- Born: February 25, 1976 (age 50) Fuji City, Shizuoka Prefecture
- Occupation: Animation director
- Years active: 2000–present
- Known for: Director of Doraemon films

= Yukiyo Teramoto =

Japanese animation director (born 1976)

Yukiyo Teramoto (寺本 幸代, Teramoto Yukiyo) is a Japanese animation director.

==Biography==
Teramoto was born in Fuji City, Shizuoka Prefecture on February 25, 1976.

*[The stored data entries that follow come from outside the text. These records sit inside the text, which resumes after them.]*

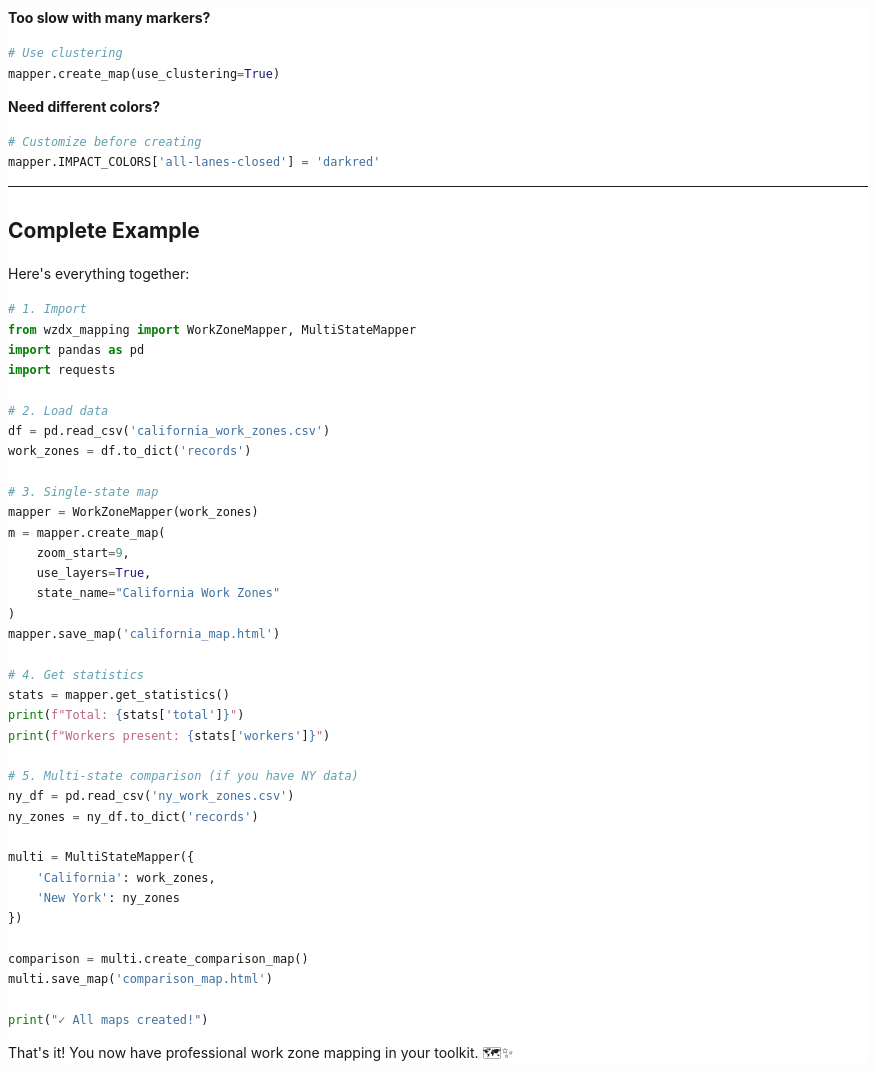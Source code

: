 **Too slow with many markers?**
```python
# Use clustering
mapper.create_map(use_clustering=True)
```

**Need different colors?**
```python
# Customize before creating
mapper.IMPACT_COLORS['all-lanes-closed'] = 'darkred'
```

---

## Complete Example

Here's everything together:

```python
# 1. Import
from wzdx_mapping import WorkZoneMapper, MultiStateMapper
import pandas as pd
import requests

# 2. Load data
df = pd.read_csv('california_work_zones.csv')
work_zones = df.to_dict('records')

# 3. Single-state map
mapper = WorkZoneMapper(work_zones)
m = mapper.create_map(
    zoom_start=9,
    use_layers=True,
    state_name="California Work Zones"
)
mapper.save_map('california_map.html')

# 4. Get statistics
stats = mapper.get_statistics()
print(f"Total: {stats['total']}")
print(f"Workers present: {stats['workers']}")

# 5. Multi-state comparison (if you have NY data)
ny_df = pd.read_csv('ny_work_zones.csv')
ny_zones = ny_df.to_dict('records')

multi = MultiStateMapper({
    'California': work_zones,
    'New York': ny_zones
})

comparison = multi.create_comparison_map()
multi.save_map('comparison_map.html')

print("✓ All maps created!")
```

That's it! You now have professional work zone mapping in your toolkit. 🗺️✨
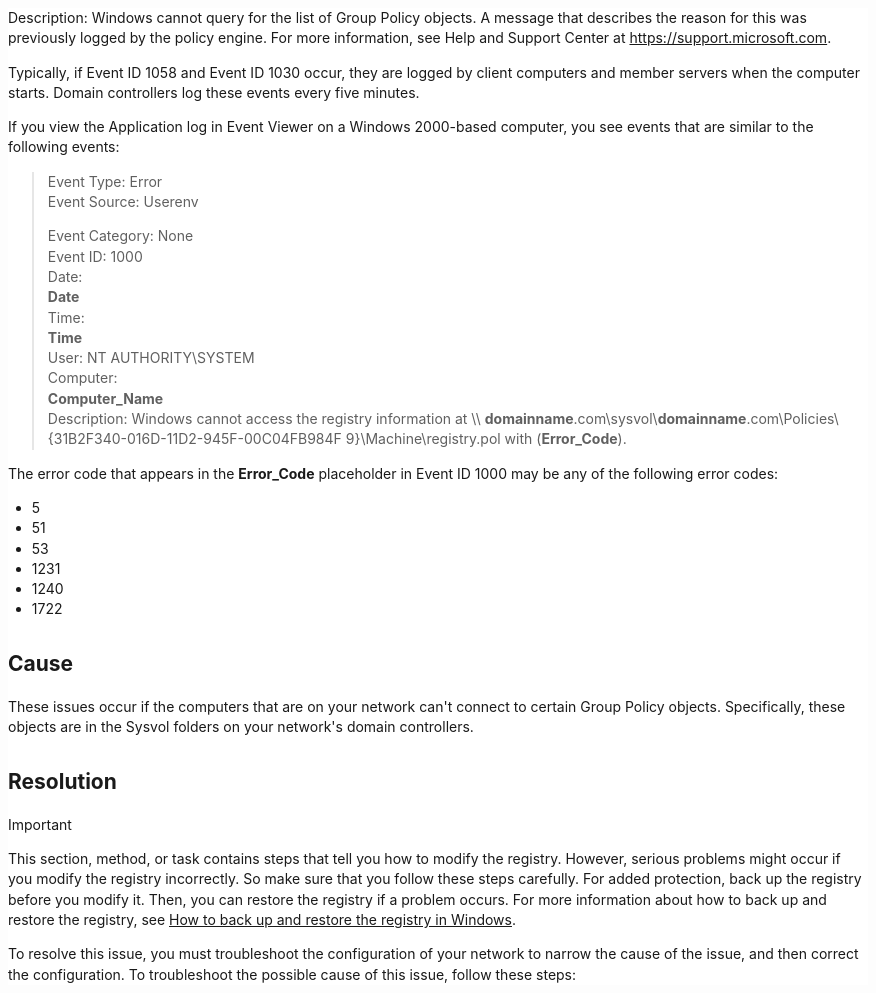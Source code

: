 Description: Windows cannot query for the list of Group Policy objects. A message that describes the reason for this was previously logged by the policy engine. For more information, see Help and Support Center at https://support.microsoft.com.

Typically, if Event ID 1058 and Event ID 1030 occur, they are logged by client computers and member servers when the computer starts. Domain controllers log these events every five minutes.

If you view the Application log in Event Viewer on a Windows 2000-based computer, you see events that are similar to the following events:

> Event Type: Error  
Event Source: Userenv  
>
> Event Category: None  
Event ID: 1000  
Date:  
**Date**  
Time:  
**Time**  
User: NT AUTHORITY\SYSTEM  
Computer:  
**Computer_Name**  
Description: Windows cannot access the registry information at \\\\ **domainname**.com\sysvol\\**domainname**.com\Policies\\{31B2F340-016D-11D2-945F-00C04FB984F 9}\Machine\registry.pol with (**Error_Code**).

The error code that appears in the **Error_Code** placeholder in Event ID 1000 may be any of the following error codes:

- 5
- 51
- 53
- 1231
- 1240
- 1722

## Cause

These issues occur if the computers that are on your network can't connect to certain Group Policy objects. Specifically, these objects are in the Sysvol folders on your network's domain controllers.

## Resolution

> [!IMPORTANT]
> This section, method, or task contains steps that tell you how to modify the registry. However, serious problems might occur if you modify the registry incorrectly. So make sure that you follow these steps carefully. For added protection, back up the registry before you modify it. Then, you can restore the registry if a problem occurs. For more information about how to back up and restore the registry, see [How to back up and restore the registry in Windows](https://support.microsoft.com/help/322756).

To resolve this issue, you must troubleshoot the configuration of your network to narrow the cause of the issue, and then correct the configuration. To troubleshoot the possible cause of this issue, follow these steps:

After she graduated from Shizuoka Prefectural Fuji High School and attended the College of International Relations at Nihon University, she graduated from Yoyogi Animation Academy's Tokyo school and joined Vega Entertainment in 2000. The first volume of the original video animation series Anime Koten Bungakukan marked her directorial debut.

She has handled storyboards and episode direction for episodes of the 2005 Doraemon television series since its premiere.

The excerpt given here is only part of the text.